=== Begin Enclosure ===

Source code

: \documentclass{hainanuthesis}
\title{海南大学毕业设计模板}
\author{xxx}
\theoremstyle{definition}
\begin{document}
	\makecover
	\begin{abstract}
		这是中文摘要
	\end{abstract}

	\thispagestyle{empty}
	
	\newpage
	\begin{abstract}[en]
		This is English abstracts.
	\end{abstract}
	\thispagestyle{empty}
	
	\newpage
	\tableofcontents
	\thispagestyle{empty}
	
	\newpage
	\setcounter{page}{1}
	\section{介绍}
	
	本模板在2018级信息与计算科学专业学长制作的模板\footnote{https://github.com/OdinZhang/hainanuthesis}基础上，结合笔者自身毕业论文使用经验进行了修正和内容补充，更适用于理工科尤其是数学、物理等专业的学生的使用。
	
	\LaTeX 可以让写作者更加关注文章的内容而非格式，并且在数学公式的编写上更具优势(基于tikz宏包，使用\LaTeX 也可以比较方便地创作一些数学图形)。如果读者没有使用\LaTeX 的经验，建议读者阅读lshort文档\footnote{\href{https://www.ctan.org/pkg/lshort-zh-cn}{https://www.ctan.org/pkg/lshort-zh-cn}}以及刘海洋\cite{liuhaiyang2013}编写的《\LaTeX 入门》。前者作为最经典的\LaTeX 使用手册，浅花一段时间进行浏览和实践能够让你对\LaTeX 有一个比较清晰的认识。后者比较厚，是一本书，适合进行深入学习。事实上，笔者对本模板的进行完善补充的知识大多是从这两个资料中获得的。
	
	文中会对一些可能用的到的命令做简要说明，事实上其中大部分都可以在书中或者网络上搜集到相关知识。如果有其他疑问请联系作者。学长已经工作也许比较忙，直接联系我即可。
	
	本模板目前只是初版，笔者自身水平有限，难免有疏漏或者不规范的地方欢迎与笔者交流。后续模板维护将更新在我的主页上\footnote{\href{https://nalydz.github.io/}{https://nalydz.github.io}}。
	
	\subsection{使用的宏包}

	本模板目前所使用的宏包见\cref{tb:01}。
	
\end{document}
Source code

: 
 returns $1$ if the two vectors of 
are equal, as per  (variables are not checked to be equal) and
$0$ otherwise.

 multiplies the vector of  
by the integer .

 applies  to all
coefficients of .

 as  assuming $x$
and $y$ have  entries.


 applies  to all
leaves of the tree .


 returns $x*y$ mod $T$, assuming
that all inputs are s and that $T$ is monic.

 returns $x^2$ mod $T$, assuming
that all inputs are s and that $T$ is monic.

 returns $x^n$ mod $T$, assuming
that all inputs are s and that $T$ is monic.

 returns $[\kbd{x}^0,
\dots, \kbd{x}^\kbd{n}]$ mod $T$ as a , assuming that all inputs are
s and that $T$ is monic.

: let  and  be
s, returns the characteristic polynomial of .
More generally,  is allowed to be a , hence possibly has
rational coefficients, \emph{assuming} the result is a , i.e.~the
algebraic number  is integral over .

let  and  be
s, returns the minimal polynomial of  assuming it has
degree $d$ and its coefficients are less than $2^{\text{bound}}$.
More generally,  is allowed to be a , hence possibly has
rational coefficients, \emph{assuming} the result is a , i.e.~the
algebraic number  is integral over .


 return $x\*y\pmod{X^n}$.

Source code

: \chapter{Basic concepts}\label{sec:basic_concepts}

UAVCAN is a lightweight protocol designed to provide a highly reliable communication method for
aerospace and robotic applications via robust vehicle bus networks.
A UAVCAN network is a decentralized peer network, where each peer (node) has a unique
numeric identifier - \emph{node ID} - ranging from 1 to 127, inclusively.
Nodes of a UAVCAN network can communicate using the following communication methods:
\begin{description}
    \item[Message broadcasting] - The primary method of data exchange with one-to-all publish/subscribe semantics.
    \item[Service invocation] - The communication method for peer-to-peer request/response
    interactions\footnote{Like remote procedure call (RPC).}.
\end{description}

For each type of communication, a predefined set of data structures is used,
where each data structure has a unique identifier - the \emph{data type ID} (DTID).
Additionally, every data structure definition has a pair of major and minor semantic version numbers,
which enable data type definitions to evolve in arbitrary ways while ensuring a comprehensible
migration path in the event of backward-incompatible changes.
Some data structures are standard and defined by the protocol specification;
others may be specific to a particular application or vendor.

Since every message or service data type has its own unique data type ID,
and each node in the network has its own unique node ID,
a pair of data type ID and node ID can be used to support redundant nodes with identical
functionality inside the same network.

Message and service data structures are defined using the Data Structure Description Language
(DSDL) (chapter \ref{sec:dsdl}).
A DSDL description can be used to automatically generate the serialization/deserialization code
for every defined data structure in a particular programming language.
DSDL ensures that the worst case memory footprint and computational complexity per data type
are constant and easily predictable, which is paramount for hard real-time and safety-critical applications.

=== End Enclosure ===

- Activity -
Return every record above exactly, line by line.

- Task solution -
Source code

: \documentclass{hainanuthesis}
\title{海南大学毕业设计模板}
\author{xxx}
\theoremstyle{definition}
\begin{document}
	\makecover
	\begin{abstract}
		这是中文摘要
	\end{abstract}

	\thispagestyle{empty}
	
	\newpage
	\begin{abstract}[en]
		This is English abstracts.
	\end{abstract}
	\thispagestyle{empty}
	
	\newpage
	\tableofcontents
	\thispagestyle{empty}
	
	\newpage
	\setcounter{page}{1}
	\section{介绍}
	
	本模板在2018级信息与计算科学专业学长制作的模板\footnote{https://github.com/OdinZhang/hainanuthesis}基础上，结合笔者自身毕业论文使用经验进行了修正和内容补充，更适用于理工科尤其是数学、物理等专业的学生的使用。
	
	\LaTeX 可以让写作者更加关注文章的内容而非格式，并且在数学公式的编写上更具优势(基于tikz宏包，使用\LaTeX 也可以比较方便地创作一些数学图形)。如果读者没有使用\LaTeX 的经验，建议读者阅读lshort文档\footnote{\href{https://www.ctan.org/pkg/lshort-zh-cn}{https://www.ctan.org/pkg/lshort-zh-cn}}以及刘海洋\cite{liuhaiyang2013}编写的《\LaTeX 入门》。前者作为最经典的\LaTeX 使用手册，浅花一段时间进行浏览和实践能够让你对\LaTeX 有一个比较清晰的认识。后者比较厚，是一本书，适合进行深入学习。事实上，笔者对本模板的进行完善补充的知识大多是从这两个资料中获得的。
	
	文中会对一些可能用的到的命令做简要说明，事实上其中大部分都可以在书中或者网络上搜集到相关知识。如果有其他疑问请联系作者。学长已经工作也许比较忙，直接联系我即可。
	
	本模板目前只是初版，笔者自身水平有限，难免有疏漏或者不规范的地方欢迎与笔者交流。后续模板维护将更新在我的主页上\footnote{\href{https://nalydz.github.io/}{https://nalydz.github.io}}。
	
	\subsection{使用的宏包}

	本模板目前所使用的宏包见\cref{tb:01}。
	
\end{document}
Source code

: 
 returns $1$ if the two vectors of 
are equal, as per  (variables are not checked to be equal) and
$0$ otherwise.

 multiplies the vector of  
by the integer .

 applies  to all
coefficients of .

 as  assuming $x$
and $y$ have  entries.


 applies  to all
leaves of the tree .


 returns $x*y$ mod $T$, assuming
that all inputs are s and that $T$ is monic.

 returns $x^2$ mod $T$, assuming
that all inputs are s and that $T$ is monic.

 returns $x^n$ mod $T$, assuming
that all inputs are s and that $T$ is monic.

 returns $[\kbd{x}^0,
\dots, \kbd{x}^\kbd{n}]$ mod $T$ as a , assuming that all inputs are
s and that $T$ is monic.

: let  and  be
s, returns the characteristic polynomial of .
More generally,  is allowed to be a , hence possibly has
rational coefficients, \emph{assuming} the result is a , i.e.~the
algebraic number  is integral over .

let  and  be
s, returns the minimal polynomial of  assuming it has
degree $d$ and its coefficients are less than $2^{\text{bound}}$.
More generally,  is allowed to be a , hence possibly has
rational coefficients, \emph{assuming} the result is a , i.e.~the
algebraic number  is integral over .


 return $x\*y\pmod{X^n}$.

Source code

: \chapter{Basic concepts}\label{sec:basic_concepts}

UAVCAN is a lightweight protocol designed to provide a highly reliable communication method for
aerospace and robotic applications via robust vehicle bus networks.
A UAVCAN network is a decentralized peer network, where each peer (node) has a unique
numeric identifier - \emph{node ID} - ranging from 1 to 127, inclusively.
Nodes of a UAVCAN network can communicate using the following communication methods:
\begin{description}
    \item[Message broadcasting] - The primary method of data exchange with one-to-all publish/subscribe semantics.
    \item[Service invocation] - The communication method for peer-to-peer request/response
    interactions\footnote{Like remote procedure call (RPC).}.
\end{description}

For each type of communication, a predefined set of data structures is used,
where each data structure has a unique identifier - the \emph{data type ID} (DTID).
Additionally, every data structure definition has a pair of major and minor semantic version numbers,
which enable data type definitions to evolve in arbitrary ways while ensuring a comprehensible
migration path in the event of backward-incompatible changes.
Some data structures are standard and defined by the protocol specification;
others may be specific to a particular application or vendor.

Since every message or service data type has its own unique data type ID,
and each node in the network has its own unique node ID,
a pair of data type ID and node ID can be used to support redundant nodes with identical
functionality inside the same network.

Message and service data structures are defined using the Data Structure Description Language
(DSDL) (chapter \ref{sec:dsdl}).
A DSDL description can be used to automatically generate the serialization/deserialization code
for every defined data structure in a particular programming language.
DSDL ensures that the worst case memory footprint and computational complexity per data type
are constant and easily predictable, which is paramount for hard real-time and safety-critical applications.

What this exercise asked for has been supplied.